The scenario improves if the molecules not yet approved are also considered. As shown in Figure 9, although most of the developed BLEsIs/BLAs combinations possess activity only on ESSBLEs and not on carbapanemases of MBLEs, good percentages of the developed associations were found to be active on the most relevant OXA-like carbapenemases of class D (56.4%) and on the class-A carbapenemases of KPC family (74.5%). Among all the available approved and not yet approved inhibitors, the long-established and clinically approved BLEsIs, such as CA, sulbactam, and tazobactam are ineffective on carbapenemases, which are inhibited by the more recently developed BLEsIs, among which only three compounds have been recently approved and are currently applied in therapy (avibactam, relebactam, and vaborbactam). Concerning the 12 more promising carbapanemase inhibitors developed so far, 9 out of 12 compounds are in clinical or preclinical trials. The percentages of molecules active on the most clinically significant carbapenemases are observable in Figure 10.

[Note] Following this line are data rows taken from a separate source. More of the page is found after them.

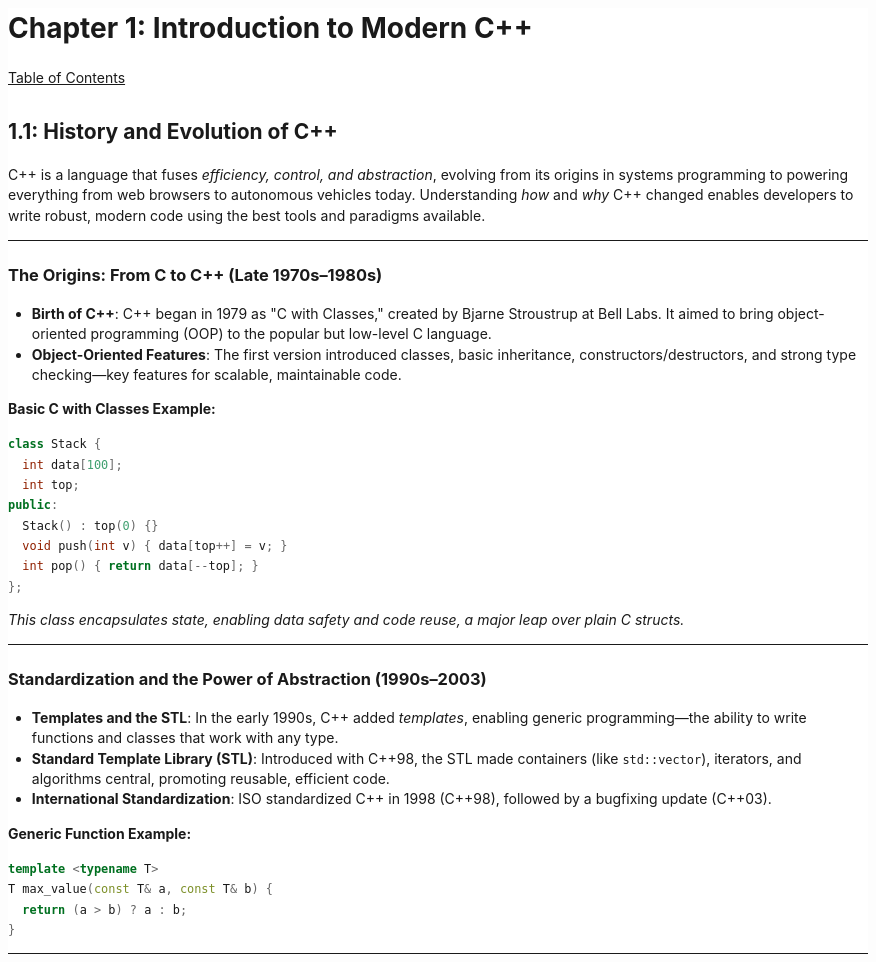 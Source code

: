 # Chapter 1: Introduction to Modern C++  
[Table of Contents](../README.md)
## 1.1: History and Evolution of C++

C++ is a language that fuses _efficiency, control, and abstraction_, evolving from its origins in systems programming to powering everything from web browsers to autonomous vehicles today. Understanding _how_ and _why_ C++ changed enables developers to write robust, modern code using the best tools and paradigms available.

---

### The Origins: From C to C++ (Late 1970s–1980s)

- **Birth of C++**: C++ began in 1979 as "C with Classes," created by Bjarne Stroustrup at Bell Labs. It aimed to bring object-oriented programming (OOP) to the popular but low-level C language.
- **Object-Oriented Features**: The first version introduced classes, basic inheritance, constructors/destructors, and strong type checking—key features for scalable, maintainable code.

**Basic C with Classes Example:**
```cpp
class Stack {
  int data[100];
  int top;
public:
  Stack() : top(0) {}
  void push(int v) { data[top++] = v; }
  int pop() { return data[--top]; }
};
```
*This class encapsulates state, enabling data safety and code reuse, a major leap over plain C structs.*

---

### Standardization and the Power of Abstraction (1990s–2003)

- **Templates and the STL**: In the early 1990s, C++ added _templates_, enabling generic programming—the ability to write functions and classes that work with any type.
- **Standard Template Library (STL)**: Introduced with C++98, the STL made containers (like `std::vector`), iterators, and algorithms central, promoting reusable, efficient code.
- **International Standardization**: ISO standardized C++ in 1998 (C++98), followed by a bugfixing update (C++03).

**Generic Function Example:**
```cpp
template <typename T>
T max_value(const T& a, const T& b) {
  return (a > b) ? a : b;
}
```

---
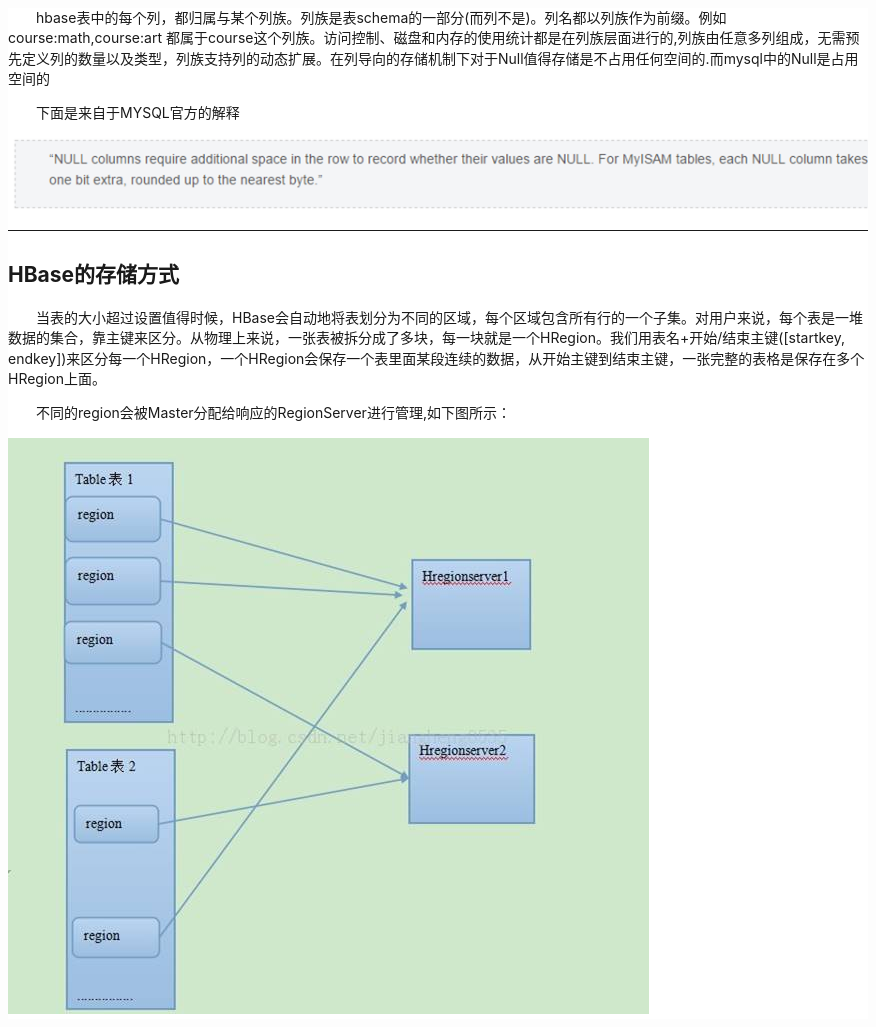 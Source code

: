 &emsp;&emsp;hbase表中的每个列，都归属与某个列族。列族是表schema的一部分(而列不是)。列名都以列族作为前缀。例如course:math,course:art 都属于course这个列族。访问控制、磁盘和内存的使用统计都是在列族层面进行的,列族由任意多列组成，无需预先定义列的数量以及类型，列族支持列的动态扩展。在列导向的存储机制下对于Null值得存储是不占用任何空间的.而mysql中的Null是占用空间的

&emsp;&emsp;下面是来自于MYSQL官方的解释

![mysql-storage-null](/img/2015/12/8/mysql-storage-null.png "mysql-storage-null")<br>

***
## HBase的存储方式

&emsp;&emsp;当表的大小超过设置值得时候，HBase会自动地将表划分为不同的区域，每个区域包含所有行的一个子集。对用户来说，每个表是一堆数据的集合，靠主键来区分。从物理上来说，一张表被拆分成了多块，每一块就是一个HRegion。我们用表名+开始/结束主键([startkey, endkey])来区分每一个HRegion，一个HRegion会保存一个表里面某段连续的数据，从开始主键到结束主键，一张完整的表格是保存在多个HRegion上面。


&emsp;&emsp;不同的region会被Master分配给响应的RegionServer进行管理,如下图所示：

![hbase-storage-mode](/img/2015/12/8/hbase-storage-mode.jpg "hbase-storage-mode")<br>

Almost all the new BLEsIs are capable of inhibiting KPCs, more than 50% of inhibitors work well against OXA-48, while the percentages of compounds are active against other class-D carbapenemase and above all against carbapenemases of class-B dramatically decrease.

When the available combinations BLAs/BLEsIs, developed using the 12 inhibitors previously considered, were tested against carbapenem-resistant A. baumannii (CRAB), P. aeruginosa (CRPA), and Enterobacteriaceae (CRE) producing either SBLEs or MBLEs, CRE were the most susceptible bacteria while CRPA and CRAB were less susceptible. The percentages of combinations effective on bacteria producing SBLEs were higher than those effective against MBLE-producers. Particularly, Figure 11a,b reports the percentages of combinations active on the different bacterial species producing SBLEs (Figure 11a) and those of combinations that are affective on the different bacterial species producing MBLEs (Figure 11b).

Unfortunately, among the clinically approved BLEsIs/BLAs, none were active on carbapenem-resistant bacteria producing MBLEs, and against A. baumannii producing SBLEs, while only one was active against CRPA and CRE producing SBLEs.

The continuous search for new inhibitors must therefore be strongly encouraged and supported as it represents the main and fundamental challenge for future successful therapeutic regimens.